- An employer interfered with an employee's Family and Medical Leave Act (FMLA) rights when its third-party administrator delayed his return to work for a month, a federal district court said, granting summary judgment for the plaintiff (Eagle v. SMG Salt Palace, No. 2:17-cv-1132-DB (D. Utah, Nov. 30, 2018)).
- Robert Eagle, an event supervisor with SMG Salt Palace, a Utah convention center, used intermittent leave for a serious health condition. After one absence, the employer's HR department told Eagle that his return-to-work release was insufficient and that he could not return until he had a satisfactory release. A few days later, he submitted the new release, which HR sent to the leave administrator. According to the court, only after several weeks and "multiple emails from Defendant," did the administrator review Eagle's release. It then requested more information, ultimately delaying his return to work by a month.
- Eagle sued, claiming interference with his right to return to work from FMLA leave. The court noted that the third-party administrator was unresponsive for almost a month following Eagle's attempt to return to work and that the employer did not respond to Eagle's inquiry, nor did it contact his doctors with follow-up questions. Therefore, the employer's failure to reinstate Eagle "was unlawful interference under the FMLA," the court concluded.
Employers are increasingly outsourcing absence management, according to the Disability Management Employer Coalition (DMEC). And while the practice is more common among large companies, recent research from DMEC shows that the overall trend to outsource, regardless of company size, is strong.
Doing so can certainly alleviate some burdens for HR and benefits professionals, but employers must remember that they're ultimately responsible for compliance with employment laws.
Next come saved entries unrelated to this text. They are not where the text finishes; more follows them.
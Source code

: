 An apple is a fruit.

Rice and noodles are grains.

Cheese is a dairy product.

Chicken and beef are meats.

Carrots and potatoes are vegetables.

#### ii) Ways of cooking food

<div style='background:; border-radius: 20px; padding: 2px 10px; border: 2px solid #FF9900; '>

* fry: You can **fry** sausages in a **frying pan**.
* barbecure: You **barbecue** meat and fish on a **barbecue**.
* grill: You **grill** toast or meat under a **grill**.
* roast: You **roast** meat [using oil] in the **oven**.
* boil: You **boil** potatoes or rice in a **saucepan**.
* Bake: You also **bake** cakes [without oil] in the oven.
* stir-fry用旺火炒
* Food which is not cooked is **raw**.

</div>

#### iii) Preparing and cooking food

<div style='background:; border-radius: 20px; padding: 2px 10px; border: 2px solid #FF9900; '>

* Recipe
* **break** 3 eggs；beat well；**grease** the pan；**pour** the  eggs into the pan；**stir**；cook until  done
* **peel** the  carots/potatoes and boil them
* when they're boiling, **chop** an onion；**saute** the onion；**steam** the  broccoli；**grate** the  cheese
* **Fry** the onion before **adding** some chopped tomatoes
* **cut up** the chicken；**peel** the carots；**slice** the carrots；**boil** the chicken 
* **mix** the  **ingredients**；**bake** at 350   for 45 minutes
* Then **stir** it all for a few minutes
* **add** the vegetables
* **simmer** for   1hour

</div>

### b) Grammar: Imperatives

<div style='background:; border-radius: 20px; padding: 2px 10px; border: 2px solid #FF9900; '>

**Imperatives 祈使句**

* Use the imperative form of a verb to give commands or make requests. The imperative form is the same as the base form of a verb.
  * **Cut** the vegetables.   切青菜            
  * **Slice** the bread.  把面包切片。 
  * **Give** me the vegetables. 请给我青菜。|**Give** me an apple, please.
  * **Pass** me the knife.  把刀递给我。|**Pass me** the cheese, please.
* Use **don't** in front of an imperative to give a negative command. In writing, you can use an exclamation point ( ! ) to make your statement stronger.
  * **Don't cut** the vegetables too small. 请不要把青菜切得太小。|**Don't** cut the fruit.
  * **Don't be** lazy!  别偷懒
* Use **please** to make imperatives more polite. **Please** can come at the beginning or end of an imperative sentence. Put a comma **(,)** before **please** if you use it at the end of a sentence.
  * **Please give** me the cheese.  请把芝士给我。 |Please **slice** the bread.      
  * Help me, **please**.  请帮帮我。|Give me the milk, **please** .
Experts suggest that HR ask the right questions when evaluating any vendor — from questioning leave administrators about FMLA compliance to asking data analytics companies about their understanding of Title VII of the Civil Rights Act of 1964. Employers also can ask vendors about indemnification, although some may be reluctant to provide it. Instead, more employers opting for employment practices liability insurance.